The following discussion looks at certain issues that Hong Kong taxpayers face in relation to financial transactions.
Approach to financial transactions transfer pricing and accurate delineation analysis
Hong Kong taxpayers generally follow OECD approaches when pricing intercompany financing transactions—e.g., performing credit rating analysis, determining the arm’s length interest rate for a tested loan by benchmarking against publicly available data for borrowers with similar terms and conditions and making appropriate adjustments to comparable data identified. In particular situations, Hong Kong taxpayers may also consider qualitative factors in supporting the arm’s length nature of such arrangements.
The Hong Kong transfer pricing law refers to the latest OECD Transfer Pricing Guidelines; therefore, it follows that it has adopted the accurate delineation analysis on the capital structure of a multinational entity (MNE) within an MNE group.
The OECD transfer pricing guidance on financial transactions explains the accurate delineation analysis of the actual transactions and control over risks for financial transactions. Under this approach, the arm’s length mix of debt and equity is to be determined based on the economically relevant characteristics of a transaction. The guidance does not mandate that accurate delineation analysis is the only approach. It allows for the possibility that countries continue to use domestic legislation and approaches to address the balance of debt and equity funding of an entity and interest deductibility. With this in mind, it appears that the intention is geared towards very large, bespoke financial transactions as detailed / extended analyses are recommended. Thus, it may not be practical to expect the detailed / extended analyses prescribed for determining the appropriate capital structure (debt versus equity) to be applied to very small, basic day to-day and short-term loans. Although there are no specific materiality criteria specified, the question of capital structure may rightfully be more relevant to very sizeable loans in which borrowing capacity is a relevant factor.

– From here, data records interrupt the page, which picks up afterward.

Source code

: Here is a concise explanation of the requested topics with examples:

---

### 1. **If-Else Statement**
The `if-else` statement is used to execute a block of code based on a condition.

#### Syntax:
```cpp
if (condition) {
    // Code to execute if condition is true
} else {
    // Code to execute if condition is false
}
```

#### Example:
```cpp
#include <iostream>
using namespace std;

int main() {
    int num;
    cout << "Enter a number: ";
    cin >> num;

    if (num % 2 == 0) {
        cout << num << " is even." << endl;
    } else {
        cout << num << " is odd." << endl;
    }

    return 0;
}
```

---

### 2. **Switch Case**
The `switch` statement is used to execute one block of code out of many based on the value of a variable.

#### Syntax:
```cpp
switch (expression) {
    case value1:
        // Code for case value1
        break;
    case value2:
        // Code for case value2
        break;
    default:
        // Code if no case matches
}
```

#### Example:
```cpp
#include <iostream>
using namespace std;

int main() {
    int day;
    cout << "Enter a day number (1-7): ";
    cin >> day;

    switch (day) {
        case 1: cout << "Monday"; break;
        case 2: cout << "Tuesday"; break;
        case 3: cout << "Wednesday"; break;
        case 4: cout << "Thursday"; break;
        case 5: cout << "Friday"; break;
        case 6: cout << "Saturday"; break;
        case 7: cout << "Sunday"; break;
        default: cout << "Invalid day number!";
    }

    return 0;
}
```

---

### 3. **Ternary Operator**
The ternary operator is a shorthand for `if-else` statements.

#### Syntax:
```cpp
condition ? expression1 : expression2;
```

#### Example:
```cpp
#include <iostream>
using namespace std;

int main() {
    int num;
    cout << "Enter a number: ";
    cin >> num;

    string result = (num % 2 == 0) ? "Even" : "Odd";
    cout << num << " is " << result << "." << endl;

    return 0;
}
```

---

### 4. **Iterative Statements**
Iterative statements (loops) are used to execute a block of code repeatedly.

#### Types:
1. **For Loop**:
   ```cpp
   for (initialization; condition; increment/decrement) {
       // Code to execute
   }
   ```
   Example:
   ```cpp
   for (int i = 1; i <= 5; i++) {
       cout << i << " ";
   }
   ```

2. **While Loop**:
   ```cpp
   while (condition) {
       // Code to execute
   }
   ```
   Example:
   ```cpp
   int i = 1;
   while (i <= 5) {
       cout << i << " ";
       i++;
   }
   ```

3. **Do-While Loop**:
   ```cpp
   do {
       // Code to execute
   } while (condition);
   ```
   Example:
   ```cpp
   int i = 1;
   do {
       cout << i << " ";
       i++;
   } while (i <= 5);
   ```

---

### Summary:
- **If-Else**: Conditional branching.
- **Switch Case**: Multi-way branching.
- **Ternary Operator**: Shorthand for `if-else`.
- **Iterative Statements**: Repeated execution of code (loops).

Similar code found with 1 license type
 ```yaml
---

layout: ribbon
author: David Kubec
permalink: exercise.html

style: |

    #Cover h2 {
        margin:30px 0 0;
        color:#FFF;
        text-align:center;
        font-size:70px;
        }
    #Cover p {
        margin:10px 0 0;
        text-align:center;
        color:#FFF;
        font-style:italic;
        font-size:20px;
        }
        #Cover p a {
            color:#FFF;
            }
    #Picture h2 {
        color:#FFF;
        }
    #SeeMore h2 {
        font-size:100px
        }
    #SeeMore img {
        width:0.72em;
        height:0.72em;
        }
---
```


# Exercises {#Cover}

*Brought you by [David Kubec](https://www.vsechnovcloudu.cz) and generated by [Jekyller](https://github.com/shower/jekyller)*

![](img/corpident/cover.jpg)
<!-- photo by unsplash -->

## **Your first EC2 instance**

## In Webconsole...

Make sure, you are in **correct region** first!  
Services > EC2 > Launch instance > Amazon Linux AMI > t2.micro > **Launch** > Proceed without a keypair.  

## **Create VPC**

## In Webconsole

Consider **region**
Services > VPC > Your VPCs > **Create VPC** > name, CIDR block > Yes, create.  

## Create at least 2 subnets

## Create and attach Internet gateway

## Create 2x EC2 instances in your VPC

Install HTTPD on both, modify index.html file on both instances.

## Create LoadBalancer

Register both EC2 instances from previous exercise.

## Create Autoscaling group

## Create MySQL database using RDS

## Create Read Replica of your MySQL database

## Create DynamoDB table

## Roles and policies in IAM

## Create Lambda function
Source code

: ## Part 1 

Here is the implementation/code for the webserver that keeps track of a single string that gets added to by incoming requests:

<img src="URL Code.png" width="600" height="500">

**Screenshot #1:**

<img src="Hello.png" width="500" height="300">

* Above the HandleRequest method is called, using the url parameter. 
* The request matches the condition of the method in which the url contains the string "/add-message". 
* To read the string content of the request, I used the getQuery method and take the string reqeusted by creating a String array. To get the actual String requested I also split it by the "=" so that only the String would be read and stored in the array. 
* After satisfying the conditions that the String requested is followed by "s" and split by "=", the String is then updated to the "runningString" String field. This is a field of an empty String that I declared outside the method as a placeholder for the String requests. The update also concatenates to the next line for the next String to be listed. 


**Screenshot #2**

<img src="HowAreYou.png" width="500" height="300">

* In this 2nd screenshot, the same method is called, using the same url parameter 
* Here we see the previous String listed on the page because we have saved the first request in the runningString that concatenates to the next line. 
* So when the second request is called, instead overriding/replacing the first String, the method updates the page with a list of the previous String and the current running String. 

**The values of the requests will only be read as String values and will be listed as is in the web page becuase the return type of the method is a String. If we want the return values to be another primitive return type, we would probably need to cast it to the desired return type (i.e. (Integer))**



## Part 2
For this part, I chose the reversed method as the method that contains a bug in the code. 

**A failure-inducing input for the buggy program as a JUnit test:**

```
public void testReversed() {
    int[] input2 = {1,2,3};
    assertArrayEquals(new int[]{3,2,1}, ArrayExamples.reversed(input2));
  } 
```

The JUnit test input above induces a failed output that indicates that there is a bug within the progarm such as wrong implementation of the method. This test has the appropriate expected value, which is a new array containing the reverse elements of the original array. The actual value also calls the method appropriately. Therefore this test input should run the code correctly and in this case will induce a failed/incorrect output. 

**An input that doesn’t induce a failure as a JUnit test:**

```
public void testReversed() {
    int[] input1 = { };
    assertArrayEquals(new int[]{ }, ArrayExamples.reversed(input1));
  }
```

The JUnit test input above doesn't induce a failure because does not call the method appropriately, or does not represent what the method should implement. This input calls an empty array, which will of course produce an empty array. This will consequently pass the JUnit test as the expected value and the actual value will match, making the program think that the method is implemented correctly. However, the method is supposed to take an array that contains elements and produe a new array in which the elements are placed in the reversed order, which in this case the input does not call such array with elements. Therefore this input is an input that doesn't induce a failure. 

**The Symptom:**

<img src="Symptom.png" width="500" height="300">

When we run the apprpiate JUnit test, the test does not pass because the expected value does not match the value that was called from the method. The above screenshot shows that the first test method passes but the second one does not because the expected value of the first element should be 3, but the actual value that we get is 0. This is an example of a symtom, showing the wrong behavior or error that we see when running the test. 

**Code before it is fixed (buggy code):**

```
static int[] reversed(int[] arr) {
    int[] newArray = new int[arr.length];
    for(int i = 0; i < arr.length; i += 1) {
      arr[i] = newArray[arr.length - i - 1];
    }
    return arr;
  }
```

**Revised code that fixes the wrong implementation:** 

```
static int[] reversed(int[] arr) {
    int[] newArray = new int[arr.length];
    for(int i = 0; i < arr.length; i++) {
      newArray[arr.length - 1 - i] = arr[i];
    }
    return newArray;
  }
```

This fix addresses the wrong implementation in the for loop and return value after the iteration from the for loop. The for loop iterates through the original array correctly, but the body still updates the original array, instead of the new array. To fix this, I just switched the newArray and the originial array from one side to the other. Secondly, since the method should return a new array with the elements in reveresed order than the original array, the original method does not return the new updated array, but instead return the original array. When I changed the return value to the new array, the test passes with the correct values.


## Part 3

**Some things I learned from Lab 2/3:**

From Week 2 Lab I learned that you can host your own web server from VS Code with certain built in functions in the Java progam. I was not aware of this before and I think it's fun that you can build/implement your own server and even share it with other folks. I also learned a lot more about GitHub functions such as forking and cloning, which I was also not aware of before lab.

Further, one controversial point mentioned in the OECD’s guidance is the application of risk-free returns in certain cases in which the lender does not exert control over the risks associated with investing in a financial asset. The balance of the financial return may then be allocated to the party exercising control over the investment risk. The application of risk-free returns may be viewed as a deviation from the traditional arm’s length pricing principle, and the adjustment of the balance somewhat mirrors the OECD’s move to promote a formulary apportionment approach.
Overall, this may end up bringing added complexity to Hong Kong taxpayers—they may then need to rely on the local transfer pricing legislation to help lessen the compliance burden where possible.
Recharacterization of related-party debt
Currently, there is no established market practice or legislation from both the Hong Kong profits tax and transfer pricing perspectives regarding the re-characterization of a related-party debt.
There have been public statements made by the Inland Revenue Department whereby the tax authorities would examine, among other factors, the legal rights and obligations created by hybrid instruments to determine their nature.
The general practice in Hong Kong is that form prevails, and it is not typical for the form to change for tax treatment purposes. As such, there may be some actual tension between the recharacterization of a transaction for transfer pricing and the more traditional approach for Hong Kong profits tax purposes in which form prevails over substance.
A common question among Hong Kong taxpayers is the acceptability of interest-free loans. Based on the Hong Kong transfer pricing rules, emphasis has been placed on whether there is a decrease of the group’s overall tax burden (i.e., any tax advantage). With the Hong Kong transfer pricing rules in place, it may no longer be tenable to have interest-free loans, specifically cross-border ones, as they could be considered as not being concluded on an arm’s length basis. An interest element would be expected for any similar loan transaction with a third-party bank and therefore, there may be a need to impute an interest rate on interest-free loans.
The Inland Revenue Department confirmed that the arm's length principle is to be applied before considering the source of profits because the tax authorities believe that this two-step approach is more consistent with the BEPS principle. However, Hong Kong taxpayers would still need to take note of profits tax rules when setting up their financial transaction arrangements (e.g., provision of credit test / operations test, deductibility of interest expenses, etc.). Overall, Hong Kong taxpayers need to consider resolving any inconsistencies in their overall group transfer pricing policy for financial transactions (e.g., certain loans are interest bearing, while others are not) in order to help mitigate transfer pricing risk both in Hong Kong and the counterparty jurisdiction(s) that may not be familiar with Hong Kong’s somewhat unique rules.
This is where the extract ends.